Gelöschtes Mitglied 15780

Gast
der jungbrunnen


gewiss tut eine andere dimension
sich auf wenn dein gesicht immerfort verjüngt
von offner blüte bis zur knospe​
in die geheimnisse deines mundes​

zurück mich küsst die augen verraten nie
den schwarzen kern der wupp alles licht einsaugt
die rätsel umgekehrter zeiten​
atmen mich ein im o rigo giro​

drang ich in dich da flutscht mir der fisch nun raus
um wieder einzukehren mit grusz und kuss
ich nahm auch blumen lief zum laden​
denen das eigene grün zu schenken​

weiszt du noch wie wir sungen in zungen zart
dahin führt mich die singula rarität
in deinem ersten blick wie du mich​
an ziehst da seh ich wie du mich ansiehst​
 
G

Gelöschtes Mitglied 15780

Gast
Alkäische Strophen

sind eigentlich selten in der Leselupe. Wir kennen sie vor allem von Horaz (carmina) und Hölderlin.
Deutschlehrer, die nichts von antiker Metrik genossen bzw. verinnerlicht haben, lesen die Zeilen wie Prosa und wundern sich über den Satzbau bei Hölderlin, aber das ist nicht mein Problem.

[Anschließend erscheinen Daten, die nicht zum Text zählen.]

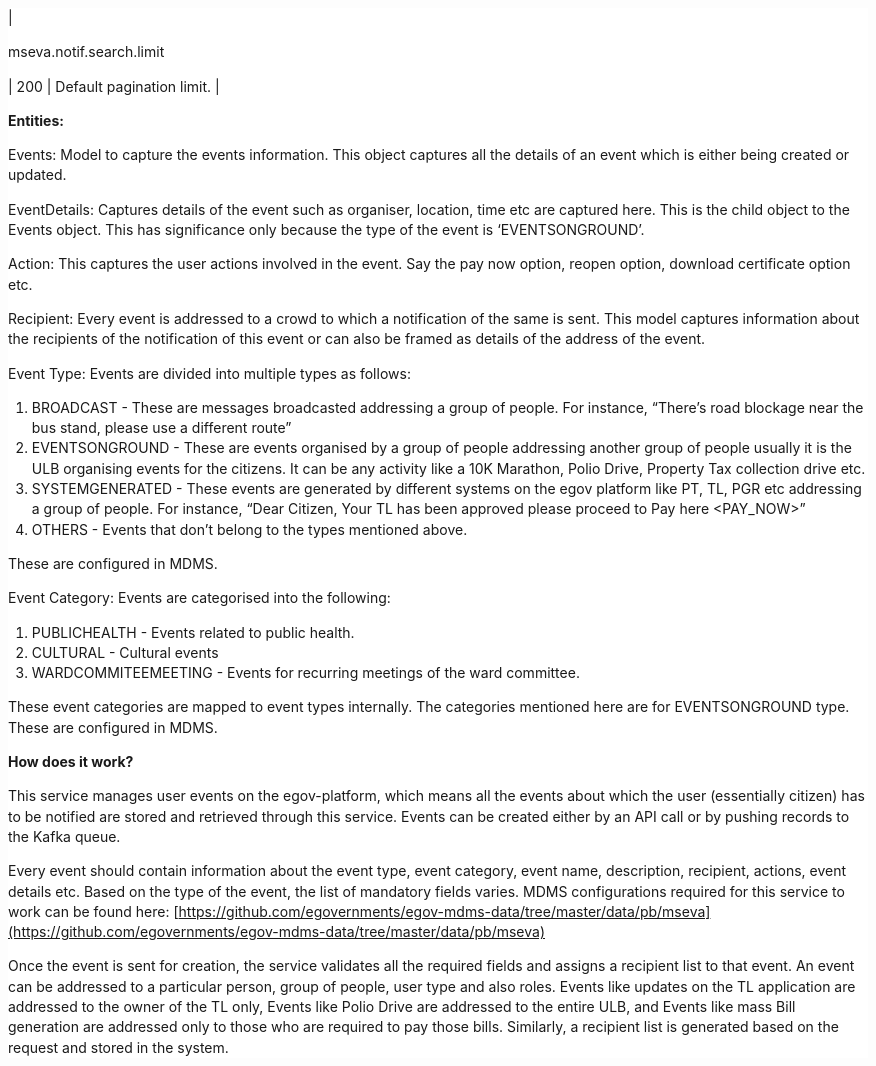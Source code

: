 | <p>mseva.notif.search.limit</p><p> </p>             | 200                       | Default pagination limit.                                                                                                                              |

**Entities:**

Events: Model to capture the events information. This object captures all the details of an event which is either being created or updated.

EventDetails: Captures details of the event such as organiser, location, time etc are captured here. This is the child object to the Events object. This has significance only because the type of the event is ‘EVENTSONGROUND’.

Action: This captures the user actions involved in the event. Say the pay now option, reopen option, download certificate option etc.

Recipient: Every event is addressed to a crowd to which a notification of the same is sent. This model captures information about the recipients of the notification of this event or can also be framed as details of the address of the event.

Event Type: Events are divided into multiple types as follows:

1. BROADCAST - These are messages broadcasted addressing a group of people. For instance, “There’s road blockage near the bus stand, please use a different route”
2. EVENTSONGROUND - These are events organised by a group of people addressing another group of people usually it is the ULB organising events for the citizens. It can be any activity like a 10K Marathon, Polio Drive, Property Tax collection drive etc.&#x20;
3. SYSTEMGENERATED - These events are generated by different systems on the egov platform like PT, TL, PGR etc addressing a group of people. For instance, “Dear Citizen, Your TL has been approved please proceed to Pay here \<PAY\_NOW>”
4. OTHERS - Events that don’t belong to the types mentioned above.

These are configured in MDMS.

Event Category: Events are categorised into the following:

1. PUBLICHEALTH - Events related to public health.
2. CULTURAL - Cultural events
3. WARDCOMMITEEMEETING - Events for recurring meetings of the ward committee.

These event categories are mapped to event types internally. The categories mentioned here are for EVENTSONGROUND type. These are configured in MDMS.

**How does it work?**

This service manages user events on the egov-platform, which means all the events about which the user (essentially citizen) has to be notified are stored and retrieved through this service. Events can be created either by an API call or by pushing records to the Kafka queue.&#x20;

Every event should contain information about the event type, event category, event name, description, recipient, actions, event details etc. Based on the type of the event, the list of mandatory fields varies. MDMS configurations required for this service to work can be found here: [https://github.com/egovernments/egov-mdms-data/tree/master/data/pb/mseva](https://github.com/egovernments/egov-mdms-data/tree/master/data/pb/mseva)

Once the event is sent for creation, the service validates all the required fields and assigns a recipient list to that event. An event can be addressed to a particular person, group of people, user type and also roles. Events like updates on the TL application are addressed to the owner of the TL only, Events like Polio Drive are addressed to the entire ULB, and Events like mass Bill generation are addressed only to those who are required to pay those bills. Similarly, a recipient list is generated based on the request and stored in the system.&#x20;
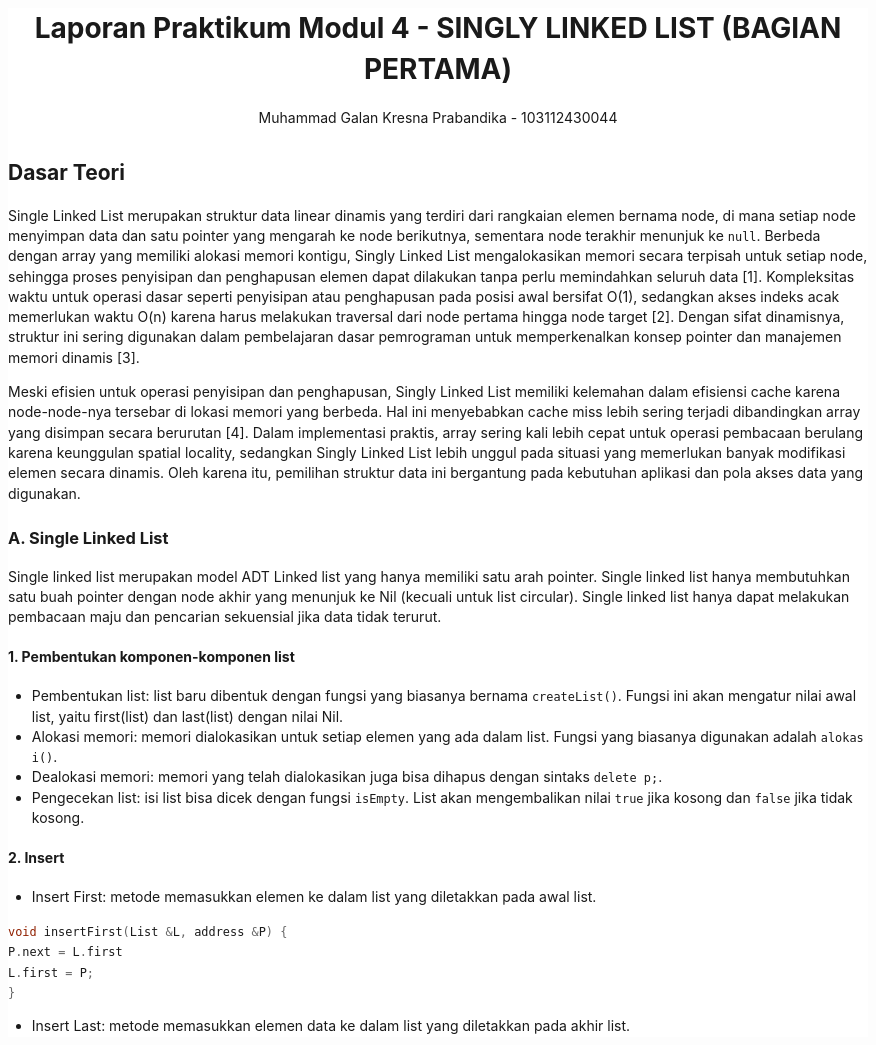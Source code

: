 # <h1 align="center">Laporan Praktikum Modul 4 -  SINGLY LINKED LIST (BAGIAN PERTAМА)</h1>
<p align="center">Muhammad Galan Kresna Prabandika - 103112430044</p>

## Dasar Teori
Single Linked List merupakan struktur data linear dinamis yang terdiri dari rangkaian elemen bernama node, di mana setiap node menyimpan data dan satu pointer yang mengarah ke node berikutnya, sementara node terakhir menunjuk ke `null`. Berbeda dengan array yang memiliki alokasi memori kontigu, Singly Linked List mengalokasikan memori secara terpisah untuk setiap node, sehingga proses penyisipan dan penghapusan elemen dapat dilakukan tanpa perlu memindahkan seluruh data [1]. Kompleksitas waktu untuk operasi dasar seperti penyisipan atau penghapusan pada posisi awal bersifat O(1), sedangkan akses indeks acak memerlukan waktu O(n) karena harus melakukan traversal dari node pertama hingga node target [2]. Dengan sifat dinamisnya, struktur ini sering digunakan dalam pembelajaran dasar pemrograman untuk memperkenalkan konsep pointer dan manajemen memori dinamis [3].

Meski efisien untuk operasi penyisipan dan penghapusan, Singly Linked List memiliki kelemahan dalam efisiensi cache karena node-node-nya tersebar di lokasi memori yang berbeda. Hal ini menyebabkan cache miss lebih sering terjadi dibandingkan array yang disimpan secara berurutan [4]. Dalam implementasi praktis, array sering kali lebih cepat untuk operasi pembacaan berulang karena keunggulan spatial locality, sedangkan Singly Linked List lebih unggul pada situasi yang memerlukan banyak modifikasi elemen secara dinamis. Oleh karena itu, pemilihan struktur data ini bergantung pada kebutuhan aplikasi dan pola akses data yang digunakan. 

### A. Single Linked List <br/>

Single linked list merupakan model ADT Linked list yang hanya memiliki satu arah pointer. Single linked list hanya membutuhkan satu buah pointer dengan node akhir yang menunjuk ke Nil (kecuali untuk list circular). Single linked list hanya dapat melakukan pembacaan maju dan pencarian sekuensial jika data tidak terurut.

#### 1. Pembentukan komponen-komponen list
- Pembentukan list: list baru dibentuk dengan fungsi yang biasanya bernama `createList()`. Fungsi ini akan mengatur nilai awal list, yaitu first(list) dan last(list) dengan nilai Nil.
- Alokasi memori: memori dialokasikan untuk setiap elemen yang ada dalam list. Fungsi yang biasanya digunakan adalah `alokasi()`.
- Dealokasi memori: memori yang telah dialokasikan juga bisa dihapus dengan sintaks `delete p;`.
- Pengecekan list: isi list bisa dicek dengan fungsi `isEmpty`. List akan mengembalikan nilai `true` jika kosong dan `false` jika tidak kosong.

#### 2. Insert
- Insert First: metode memasukkan elemen ke dalam list yang diletakkan pada awal list.

```C++
void insertFirst(List &L, address &P) {
P.next = L.first
L.first = P;
}
```

- Insert Last: metode memasukkan elemen data ke dalam list yang diletakkan pada akhir list.
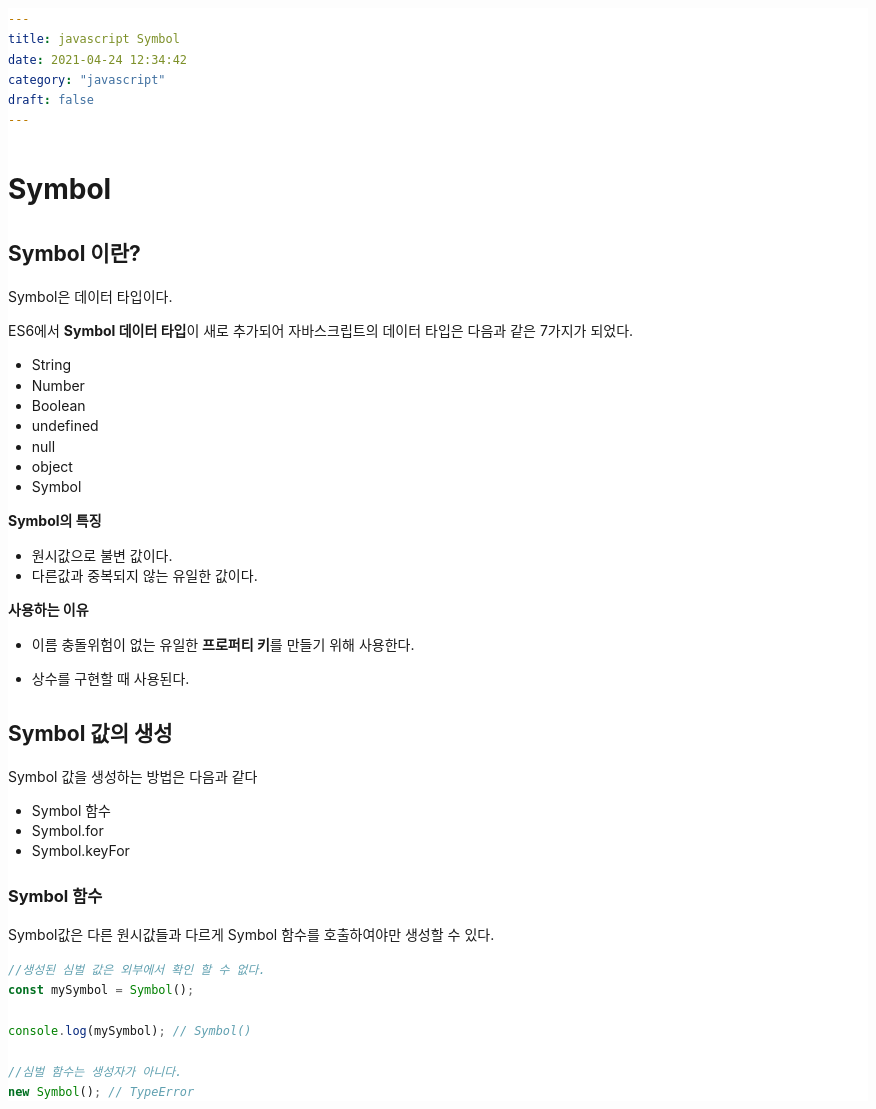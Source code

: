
 ```yaml
---
title: javascript Symbol
date: 2021-04-24 12:34:42
category: "javascript"
draft: false
---
```


# Symbol

## Symbol 이란?

Symbol은 데이터 타입이다.

ES6에서 **Symbol 데이터 타입**이 새로 추가되어 자바스크립트의 데이터 타입은 다음과 같은 7가지가 되었다.

- String
- Number
- Boolean
- undefined
- null
- object
- Symbol

**Symbol의 특징**

- 원시값으로 불변 값이다.
- 다른값과 중복되지 않는 유일한 값이다.

**사용하는 이유**

- 이름 충돌위험이 없는 유일한 **프로퍼티 키**를 만들기 위해 사용한다.

- 상수를 구현할 때 사용된다.

## Symbol 값의 생성

Symbol 값을 생성하는 방법은 다음과 같다

- Symbol 함수
- Symbol.for
- Symbol.keyFor

### Symbol 함수

Symbol값은 다른 원시값들과 다르게 Symbol 함수를 호출하여야만 생성할 수 있다.

```js
//생성된 심벌 값은 외부에서 확인 할 수 없다.
const mySymbol = Symbol();

console.log(mySymbol); // Symbol()

//심벌 함수는 생성자가 아니다.
new Symbol(); // TypeError
```
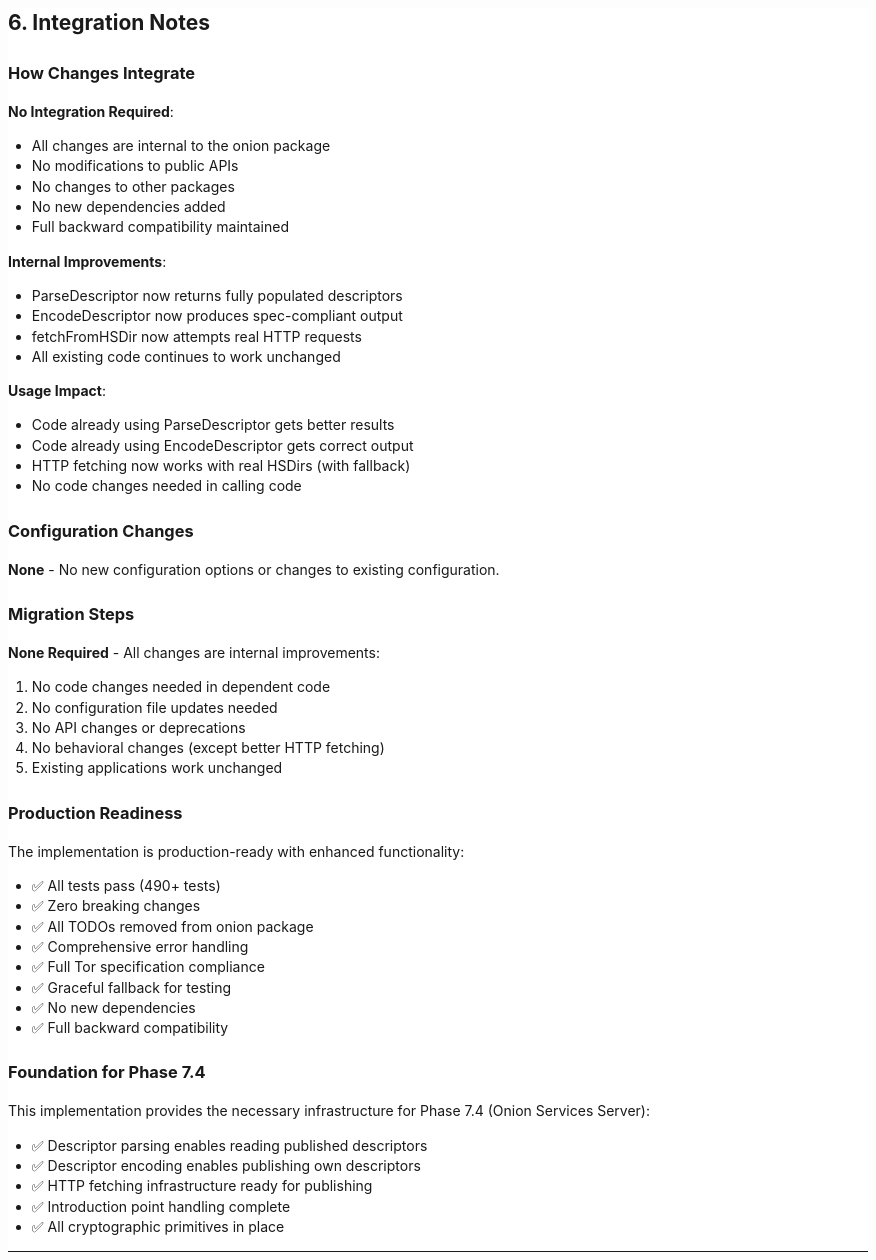 
## 6. Integration Notes

### How Changes Integrate

**No Integration Required**:
- All changes are internal to the onion package
- No modifications to public APIs
- No changes to other packages
- No new dependencies added
- Full backward compatibility maintained

**Internal Improvements**:
- ParseDescriptor now returns fully populated descriptors
- EncodeDescriptor now produces spec-compliant output
- fetchFromHSDir now attempts real HTTP requests
- All existing code continues to work unchanged

**Usage Impact**:
- Code already using ParseDescriptor gets better results
- Code already using EncodeDescriptor gets correct output
- HTTP fetching now works with real HSDirs (with fallback)
- No code changes needed in calling code

### Configuration Changes

**None** - No new configuration options or changes to existing configuration.

### Migration Steps

**None Required** - All changes are internal improvements:
1. No code changes needed in dependent code
2. No configuration file updates needed
3. No API changes or deprecations
4. No behavioral changes (except better HTTP fetching)
5. Existing applications work unchanged

### Production Readiness

The implementation is production-ready with enhanced functionality:
- ✅ All tests pass (490+ tests)
- ✅ Zero breaking changes
- ✅ All TODOs removed from onion package
- ✅ Comprehensive error handling
- ✅ Full Tor specification compliance
- ✅ Graceful fallback for testing
- ✅ No new dependencies
- ✅ Full backward compatibility

### Foundation for Phase 7.4

This implementation provides the necessary infrastructure for Phase 7.4 (Onion Services Server):
- ✅ Descriptor parsing enables reading published descriptors
- ✅ Descriptor encoding enables publishing own descriptors
- ✅ HTTP fetching infrastructure ready for publishing
- ✅ Introduction point handling complete
- ✅ All cryptographic primitives in place

---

Eine Besonderheit der alkäischen Strophen ist die Kontrapunktik bzw. Gegenrhythmik der jeweils dritten und vierten Verszeilen gegenüber den ersten plus zweiten - es ist üblich, Verse mit "anderer" Metrik einzurücken, z.B. die Pentameterzeilen im Verhältnis zu den Hexameterzeilen beim Distichon.
In der alkäischen Strophe werden üblicherweise die vierten Zeilen unter der schon eingerückten dritten "noch einmal" nach rechts verschoben, siehe Horaz, Muster-Ode aus dem ersten Carmina-Buch:

vidés ut álta stét nive cándidúm​
Sorácte néc iam sústineánt onús​
silváe labórantés gelúque​
flúmina cónstiterínt acúto​
xXx XXX xx XxX​
xXx XXX xx XxX​
xXx XXX xXx​
Xxx Xxx Xx XX​
 
G

Gelöschtes Mitglied 20513

Gast
Gut, dass ich endlich weiß, wie man vier alkäische Strophen zu schreiben hat.

Gruß, blackout
 
G

Gelöschtes Mitglied 20370

Gast
Ich habe dieses Gedicht mit allergrößter Freude gelesen! Und es ist Hansz zu danken, dass er die alkäischen Strophen hier ins Gespräch bringt und in Form eines eigenen, leicht bekömmlichen (schlüpfrigen?) Gedichts uns belegt! Das ist doch wunderbar - was sülzt diese Person "blackout" denn schon wieder herum, zum Donnerwetter! Den kurzen, lehrreichen Text hat Hansz in bester Absicht denjenigen angeboten, die sich in dieser festen Form noch zurechtfinden müssen. Das ist Arbeit, die der Leselupe gut ansteht!
Aber ich muss, weil's so lange her ist, Hölderlin erinnern (auch für mich!). Aus Diotima (die nicht fehlen darf!) die erste Strophe:

Du schweigst und duldest, denn sie verstehn dich nicht,
Du edles Leben! siehest zur Erd' und schweigst

Am schönen Tag, denn ach! umsonst nur
Suchst du die Deinen im Sonnenlichte ...


Dyrk
 
G

Gelöschtes Mitglied 15780

Gast
Ja, Dyrk,

den Fisch sehe ich auch als ein ziemlich schlüpfriges Iterativum. Wo es schon egal ist, daß Vorwärts wie Rückwärts seiner Wiederholung (im doppelten Sinn) gleich zu sein scheinen.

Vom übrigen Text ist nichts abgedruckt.